当連結会計年度におけるわが国経済は、製造業においては貿易摩擦をはじめとする海外情勢の不透明感や、円高による収益の悪化、景況感の低下が見られたものの、雇用及び所得環境は緩やかに改善し底堅く推移しておりました。しかし新型コロナウイルスの感染拡大及び影響長期化の懸念から、経済の急速な減速など、先行きに対する不透明感が強まっております。海外においても中国や一部地域において活動の再開が見られるものの、経済規模が全体的に縮小する見通しも強まっており、各国とも積極的な金融財政政策を打ち出しております。

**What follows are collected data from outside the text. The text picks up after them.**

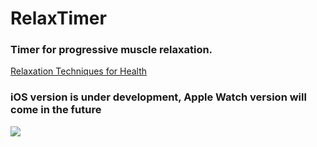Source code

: # RelaxTimer

### Timer for progressive muscle relaxation.

[Relaxation Techniques for Health](https://www.nccih.nih.gov/health/relaxation-techniques-for-health)

### iOS version is under development, Apple Watch version will come in the future

![](Assets/Release_iOS_1.0.0001.jpg)
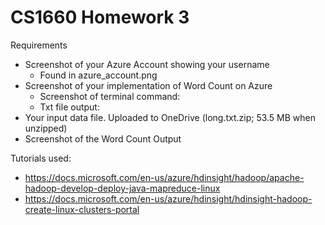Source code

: # CS1660 Homework 3

Requirements
- Screenshot of your Azure Account showing your username 
  - Found in azure_account.png
- Screenshot of your implementation of Word Count on Azure 
  - Screenshot of terminal command:
  - Txt file output: 
- Your input data file. Uploaded to OneDrive (long.txt.zip; 53.5 MB when unzipped)
- Screenshot of the Word Count Output

Tutorials used:
- https://docs.microsoft.com/en-us/azure/hdinsight/hadoop/apache-hadoop-develop-deploy-java-mapreduce-linux
- https://docs.microsoft.com/en-us/azure/hdinsight/hdinsight-hadoop-create-linux-clusters-portal
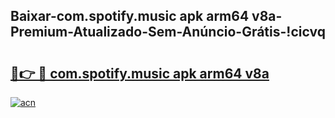 
## Baixar-com.spotify.music apk arm64 v8a-Premium-Atualizado-Sem-Anúncio-Grátis-!cicvq

# <h2><a href="https://andorid.site?title=com.spotify.music_apk_arm64_v8a&ref=27">🔗👉 🔴 com.spotify.music apk arm64 v8a</a></h2>

[![acn](https://github.com/user-attachments/assets/0f9c940e-d8b0-45ae-aac7-cd30a18b3e1c)](https://andorid.site?title=com.spotify.music_apk_arm64_v8a&ref=27)

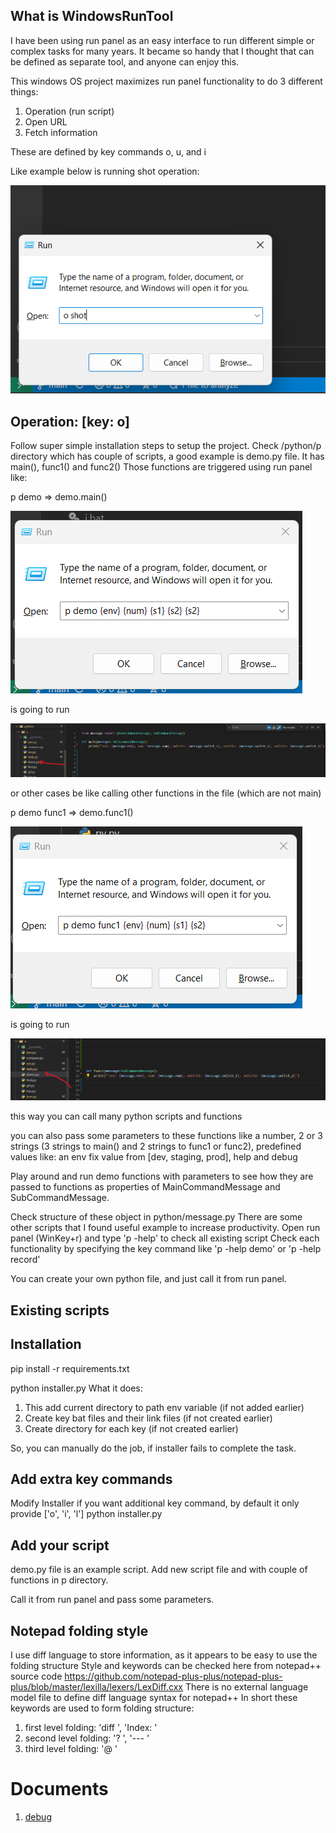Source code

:## What is WindowsRunTool
I have been using run panel as an easy interface to run different simple or complex tasks for many years.
It became so handy that I thought that can be defined as separate tool, and anyone can enjoy this.

This windows OS project maximizes run panel functionality to do 3 different things:
1. Operation (run script)
2. Open URL
3. Fetch information

These are defined by key commands o, u, and i

Like example below is running shot operation:

![Alt text](images/run_panel.png)

## Operation: [key: o]

Follow super simple installation steps to setup the project.
Check /python/p directory which has couple of scripts, a good example is demo.py file.
It has main(), func1() and func2()
Those functions are triggered using run panel like:

p demo => demo.main()

![Alt text](images/demo_main.png)

is going to run


![Alt text](images/demo_main_code.png)

or other cases be like calling other functions in the file (which are not main)

p demo func1 => demo.func1()

![Alt text](images/demo_func1.png)

is going to run


![Alt text](images/demo_func1_code.png)

this way you can call many python scripts and functions

you can also pass some parameters to these functions like 
a number, 2 or 3 strings (3 strings to main() and 2 strings to func1 or func2), predefined values like:
an env fix value from [dev, staging, prod], help and debug

Play around and run demo functions with parameters to see how they are passed to functions as properties of MainCommandMessage and SubCommandMessage.

Check structure of these object in python/message.py
There are some other scripts that I found useful example to increase productivity.
Open run panel (WinKey+r) and type 'p -help' to check all existing script
Check each functionality by specifying the key command like 'p -help demo' or 'p -help record'

You can create your own python file, and just call it from run panel.

## Existing scripts

## Installation
pip install -r requirements.txt 

python installer.py
What it does:
1. This add current directory to path env variable (if not added earlier)
2. Create key bat files and their link files (if not created earlier)
3. Create directory for each key (if not created earlier)

So, you can manually do the job, if installer fails to complete the task.

## Add extra key commands
Modify Installer if you want additional key command, by default it only provide ['o', 'i', 'l']
python installer.py


## Add your script
demo.py file is an example script. Add new script file and with couple of functions in p directory.

Call it from run panel and pass some parameters.

## Notepad folding style
I use diff language to store information, as it appears to be easy to use the folding structure
Style and keywords can be checked here from notepad++ source code
https://github.com/notepad-plus-plus/notepad-plus-plus/blob/master/lexilla/lexers/LexDiff.cxx
There is no external language model file to define diff language syntax for notepad++
In short these keywords are used to form folding structure:
1. first level folding: 'diff ', 'Index: '
2. second level folding: '? ', '--- '
3. third level folding: '@ '

# Documents
1. [debug](docs/DEBUG.md)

医療面におきましては、国内では医療及びヘルスケア分野は高齢化や健康・医療ニーズの多様化を背景に、需要期待が高まっております。政府も成長戦略の一つと位置付けており、医療関連産業の活性化は引き続き今後も見込まれております。海外においても先進国の高齢化進展、新興国の経済成長に伴う医療需要の拡大、医療水準の質・サービスの向上が進み、医療の効率化、人工知能(AI)、情報通信技術(ICT)などの最新技術を取り込んだ構造的な変革が見られます。ただしグローバルでの新型コロナウイルス感染者の増加を受け、今回のようなパンデミックにも対応可能な医療体制の在り方、公衆衛生の見直しを迫られ、医療環境自体が大きく変容する可能性があります。当社においても、各国における不要不急な外出制限措置等により、医療機関における検査数が減少するなど、短期的な需要減少の可能性があります。
このような状況の下、当社は血液凝固検査の更なる効率化と質の向上を目指し「全自動血液凝固測定装置 CN-6000/CN-3000」を発売し、各国における許認可取得を経て、グローバルな販売活動を推進いたしました。またバイオテクノロジーを活用した診断薬(以下、バイオ診断薬)の製品競争力向上及び安定供給を目的に、バイオ診断薬拠点「テクノパーク イーストサイト」を中核研究開発拠点 テクノパーク(神戸市西区)内に開設し、2019年4月より稼動いたしました。これによりバイオ診断薬の原材料から診断薬までの開発、生産、物流までを一貫して行い、世界中のお客様へより高品質・高付加価値の製品を安定的にお届けすることが可能となりました。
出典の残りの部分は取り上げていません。